- Madan Location of Madan, Bulgaria
- Coordinates: 41°30′N 24°57′E﻿ / ﻿41.500°N 24.950°E
- Country: Bulgaria
- Provinces (Oblast): Smolyan

Government
- • Mayor: Fahri Molaysenov
- Elevation: 851 m (2,792 ft)

Population (2019-02-28)
- • Total: 6,597
- Time zone: UTC+2 (EET)
- • Summer (DST): UTC+3 (EEST)
- Postal Code: 4900
- Area code: 0308

= Madan, Smolyan Province =

Madan (Мадан /bg/) is a town in Smolyan Province, the very south of Bulgaria in the Yellow Share of the Rhodope Mountains. It is the administrative centre of the homonymous Madan Municipality. In 2019, the town had a population of 6,597.

==Geography==

Madan is a part of Ardino Ridge, sloping down to the northeast between the rivers Arda and Varbitsa.

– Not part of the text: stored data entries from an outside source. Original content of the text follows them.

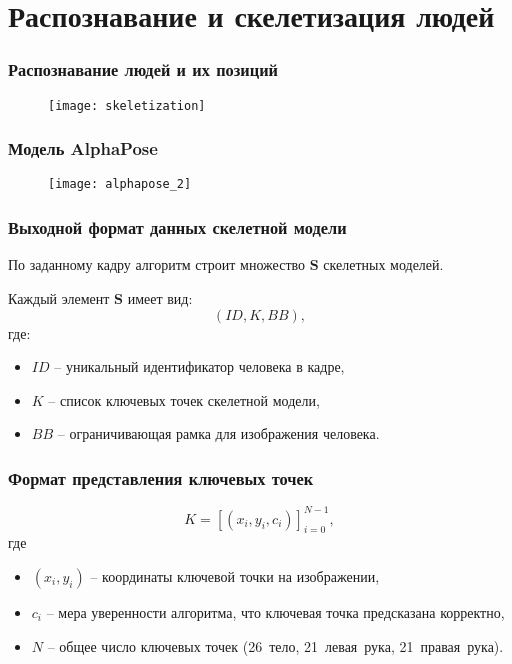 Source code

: \section{Распознавание и скелетизация людей}
\begin{frame}
    \frametitle{Распознавание людей и их позиций}
    \begin{figure}
        \centering
        \texttt{[image: skeletization]}
    \end{figure}
\end{frame}


\begin{frame}
    \frametitle{Модель AlphaPose}
    \begin{figure}
        \centering
        \texttt{[image: alphapose\_2]}
    \end{figure}
\end{frame}

\begin{frame}
    \frametitle{Выходной формат данных скелетной модели}
    По заданному кадру алгоритм строит множество $\mathbf{S}$ скелетных моделей.

    Каждый элемент $\mathbf{S}$ имеет вид:
    $$ \left(ID, K, BB\right), $$
    где:
    \begin{itemize}
        \item $ID$ -- уникальный идентификатор человека в кадре,
        \item $K$ -- список ключевых точек скелетной модели,
        \item $BB$ -- ограничивающая рамка для изображения человека.
    \end{itemize}
\end{frame}

\begin{frame}
    \frametitle{Формат представления ключевых точек}
    $$ K = [(x_i, y_i, c_i)]_{i=0}^{N-1}, $$
    где
    \begin{itemize}
        \item $(x_i, y_i)$ -- координаты ключевой точки на изображении,
        \item $c_i$ -- мера уверенности алгоритма, что ключевая точка предсказана корректно,
        \item $N$ -- общее число ключевых точек (26~тело, 21~левая~рука, 21~правая~рука).
    \end{itemize}
\end{frame}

In the central part of the Yellow Share rise the peaks Buchovitsa (1404 m), Veternitsa (1372 m) and Petrovitsa (1309 m).

The end of the ridge is Alada Peak (1241 m). From all sides the Yellow Share is separated by mountain-spurs, whose segmentations gradually slope down and vanish into the valleys of the rivers. The river system of the region is presented by the basins of the upper reaches of some of the longer rivers - to the north the basin of the Arda River with the headers Elhovska and Chepinska Rivers.

==History and population==
Madan is an ancient ore-miners' settlement, the extraction of lead ore having begun around 5th-4th century BC.

Most of the town's population consists of local Pomaks and a minority of Eastern Orthodox Bulgarians.

==Honour==
Madan Saddle on Smith Island, South Shetland Islands is named after Madan.